Everyone seems to think the owners got the better deal. Ain't that how it always is.
So it feels particularly appropriate that on the eve before this year's opening day, as per my tradition, I watched an old favorite about ballplayers and their owner fighting with each other, and the owner winning.
The ballplayers were the 1919 Chicago White Sox, the owner was Charles Comiskey, and the movie is, of course, John Sayles' Eight Men Out, which I've seen about three times, but not since the early 1990s.
The reason eight players on the White Sox famously agreed to throw the World Series for $10,000 apiece, which would make untold amounts more for the crooked gamblers who put them up to it, was that they felt used and abused by Comiskey, who gave them flat champagne as a "bonus" for winning their division, and refused to pay them contractually obligated bonuses, adjusting their playing time downward to make it impossible to reach the statistical milestones those bonuses depended on. (I always think of how starting pitcher Eddie Cicotte, played by David Straitharn, was denied a $10,000 bonus that he would have received if he'd reached 30 wins. He was stopped at 29, largely because the manager didn't play him for a two-week stretch, on orders from the owner.)
As evidence of how history always remembers the winners and not the losers, only one name from that group of players (Shoeless Joe Jackson, who also appears in Field of Dreams) ever made it to household name status when the players were banned for life by new commissioner Kenesaw "Mountain" Landis. Comiskey? That baseball park bore his name for 80 years until it was demolished in 1991, and I'm sure the casual fan thinks he was just swell.
I can't say the movie left me "pumped" for opening day like these movies are designed to do, as it's a pretty solemn and somber affair. However, to be honest, I did not require much pumping. I was already as pumped as I needed to be.
The movie itself probably didn't hold up quite as well for me as I was hoping, though much better than my disastrous revisit of the aforementioned Field of Dreams a few years ago. Over the years I'd built it up as this stately example of prestige filmmaking, but I found parts of it hokey and obvious and dependent on unsubtle exposition. Fortunately, by the end it did land in that same profound space of feeling sorrow and confusion for everyone involved, as no one really got out of that unscathed. Even as an apparent "winner," Comiskey looks at the end like it took years off his life.
Two takeaways:
1) I had forgotten Charlie Sheen was in this. He's of course one of the stars of my favorite baseball movie, Major League, and him appearing in this and two Major League movies made me wonder if we should think of him a bit like we think of Kevin Costner in terms of being typecast as a baseball player. I even thought of a blog post comparing Sheen's and Costner's baseball outputs, but a) you don't need a third straight baseball-related movie post on this blog, and b) Costner probably has him beat just for sheer quantity of baseball movies -- I count four for Costner, and none is a sequel.

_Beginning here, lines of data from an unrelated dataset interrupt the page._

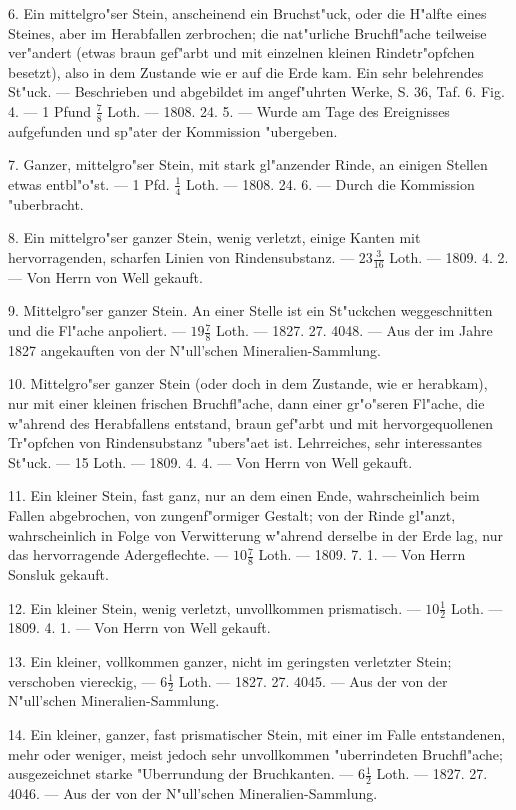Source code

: \documentclass[a4paper, 11pt, oneside, polutonikogreek, german]{article}
\begin{document}
6. Ein mittelgro"ser Stein, anscheinend ein Bruchst"uck, oder die H"alfte eines Steines, aber im Herabfallen zerbrochen; die nat"urliche Bruchfl"ache teilweise ver"andert (etwas braun gef"arbt und mit einzelnen kleinen Rindetr"opfchen besetzt), also in dem Zustande wie er auf die Erde kam. Ein sehr belehrendes St"uck. --- Beschrieben und abgebildet im angef"uhrten Werke, S. 36, Taf. 6. Fig. 4. --- 1 Pfund $\mathfrak{\frac{7}{8}}$ Loth. --- 1808. 24. 5. --- Wurde am Tage des Ereignisses aufgefunden und sp"ater der Kommission "ubergeben.

7. Ganzer, mittelgro"ser Stein, mit stark gl"anzender Rinde, an einigen Stellen etwas entbl"o"st. --- 1 Pfd. $\mathfrak{\frac{1}{4}}$ Loth. --- 1808. 24. 6. --- Durch die Kommission "uberbracht.

8. Ein mittelgro"ser ganzer Stein, wenig verletzt, einige Kanten mit hervorragenden, scharfen Linien von Rindensubstanz. --- $\mathfrak{23\frac{3}{16}}$ Loth. --- 1809. 4. 2. --- Von Herrn von Well gekauft.

9. Mittelgro"ser ganzer Stein. An einer Stelle ist ein St"uckchen weggeschnitten und die Fl"ache anpoliert. --- $\mathfrak{19\frac{7}{8}}$ Loth. --- 1827. 27. 4048. --- Aus der im Jahre 1827 angekauften von der N"ull’schen Mineralien-Sammlung.

10. Mittelgro"ser ganzer Stein (oder doch in dem Zustande, wie er herabkam), nur mit einer kleinen frischen Bruchfl"ache, dann einer gr"o"seren Fl"ache, die w"ahrend des Herabfallens entstand, braun gef"arbt und mit hervorgequollenen Tr"opfchen von Rindensubstanz "ubers"aet ist. Lehrreiches, sehr interessantes St"uck. --- 15 Loth. --- 1809. 4. 4. --- Von Herrn von Well gekauft.

11. Ein kleiner Stein, fast ganz, nur an dem einen Ende, wahrscheinlich beim Fallen abgebrochen, von zungenf"ormiger Gestalt; von der Rinde gl"anzt, wahrscheinlich in Folge von Verwitterung w"ahrend derselbe in der Erde lag, nur das hervorragende Adergeflechte. --- $\mathfrak{10\frac{7}{8}}$ Loth. --- 1809. 7. 1. --- Von Herrn Sonsluk gekauft.

12. Ein kleiner Stein, wenig verletzt, unvollkommen prismatisch. --- $\mathfrak{10\frac{1}{2}}$ Loth. --- 1809. 4. 1. --- Von Herrn von Well gekauft.

13. Ein kleiner, vollkommen ganzer, nicht im geringsten verletzter Stein; verschoben viereckig, --- $\mathfrak{6\frac{1}{2}}$ Loth. --- 1827. 27. 4045. --- Aus der von der N"ull’schen Mineralien-Sammlung.

14. Ein kleiner, ganzer, fast prismatischer Stein, mit einer im Falle entstandenen, mehr oder weniger, meist jedoch sehr unvollkommen "uberrindeten Bruchfl"ache; ausgezeichnet starke "Uberrundung der Bruchkanten. --- $\mathfrak{6\frac{1}{2}}$ Loth. --- 1827. 27. 4046. --- Aus der von der N"ull’schen Mineralien-Sammlung.
\end{document}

2) I had also forgotten the director was in it, and in fact, I didn't actually know what he looked like so I had to look him up afterward. Strange that I wouldn't know how John Sayles looked considering how long he's been making movies. His role as one of the guys investigating the possible fix is an all-business turn that convinced me he's pretty good at this here acting thing.
In the past, my movie watching would suffer a bit once the baseball season started. But one benefit of moving to Australia is that the games play in the morning/early afternoon, and most of my movie watching is at night. So, expect my usual stream of new viewings, and regular posts whenever I think of something actually worth saying.